Wind turbines offshore of Flamborough (1 Viewer)

When the turbine blades are 60 metres long? Unfortunately not.

One thing that has been found to work though, is to paint ONE of the 3 blades a different colour - black, or red, or something else contrasting; that makes the turbine rotation much more conspicuous, so birds avoid it more easily.
 
I have seen video of wind turbines that detect the presence of big raptors nearby and stops rotating when they get too close. Of course that won't be implemented here, because too expensive and there are simply too many birds to make that a viable option.
 
When the turbine blades are 60 metres long? Unfortunately not.

One thing that has been found to work though, is to paint ONE of the 3 blades a different colour - black, or red, or something else contrasting; that makes the turbine rotation much more conspicuous, so birds avoid it more easily.
Surely using a combination of ultra violet and fluorescent paint in solid colour would make more sense given birds see in the UV spectrum so have a ‘noisy’ visual environment in which turbine blades could get ‘lost’ - also one of the reasons why glass is hard to see -( using ultra sonic emission technology to repel bats would be an idea too perhaps ). It’s doubtful, that painting one blade black etc will avoid night collision (as birds would presumably see the black blade as a ‘gap’ which is the worst time for passerines since most smaller birds migrate at night.

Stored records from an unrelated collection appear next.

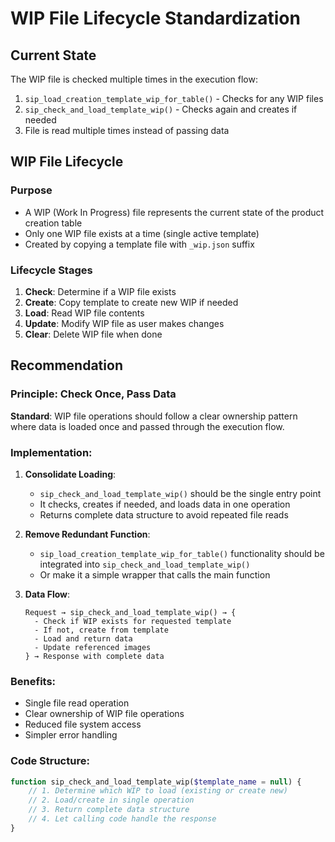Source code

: # WIP File Lifecycle Standardization

## Current State

The WIP file is checked multiple times in the execution flow:

1. `sip_load_creation_template_wip_for_table()` - Checks for any WIP files
2. `sip_check_and_load_template_wip()` - Checks again and creates if needed
3. File is read multiple times instead of passing data

## WIP File Lifecycle

### Purpose
- A WIP (Work In Progress) file represents the current state of the product creation table
- Only one WIP file exists at a time (single active template)
- Created by copying a template file with `_wip.json` suffix

### Lifecycle Stages

1. **Check**: Determine if a WIP file exists
2. **Create**: Copy template to create new WIP if needed  
3. **Load**: Read WIP file contents
4. **Update**: Modify WIP file as user makes changes
5. **Clear**: Delete WIP file when done

## Recommendation

### Principle: Check Once, Pass Data

**Standard**: WIP file operations should follow a clear ownership pattern where data is loaded once and passed through the execution flow.

### Implementation:

1. **Consolidate Loading**:
   - `sip_check_and_load_template_wip()` should be the single entry point
   - It checks, creates if needed, and loads data in one operation
   - Returns complete data structure to avoid repeated file reads

2. **Remove Redundant Function**:
   - `sip_load_creation_template_wip_for_table()` functionality should be integrated into `sip_check_and_load_template_wip()`
   - Or make it a simple wrapper that calls the main function

3. **Data Flow**:
   ```
   Request → sip_check_and_load_template_wip() → {
     - Check if WIP exists for requested template
     - If not, create from template
     - Load and return data
     - Update referenced images
   } → Response with complete data
   ```

### Benefits:
- Single file read operation
- Clear ownership of WIP file operations
- Reduced file system access
- Simpler error handling

### Code Structure:
```php
function sip_check_and_load_template_wip($template_name = null) {
    // 1. Determine which WIP to load (existing or create new)
    // 2. Load/create in single operation
    // 3. Return complete data structure
    // 4. Let calling code handle the response
}
```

edit - the technology YuShan mentioned seems like an excellent idea. Although most larger raptors don’t migrate over water so using it on off-shore farms might be less impactful than say, using such technology on high mountain tops on raptor migration flyways.

Unfortunately tracking research into flight paths of migrating birds and pelagic species is still in it’s infancy but there maybe future scope for mapping specific trans water migrants and siting off-shore wind farms more appropriately. https://www.bto.org/sites/default/files/publications/bto_rr725_final.pdf

It wouldn’t be a novel approach where human activity has been moderated to account for bird flight paths eg. The Jets of RAF Lossiemouth in Scotland adopted one such measure to reduce the number of winter Geese collisions when their jets took off and landed. The Geese were noted to always come in to surrounding fields from one direction. The base changed the logistics off their runways to accommodate the geese.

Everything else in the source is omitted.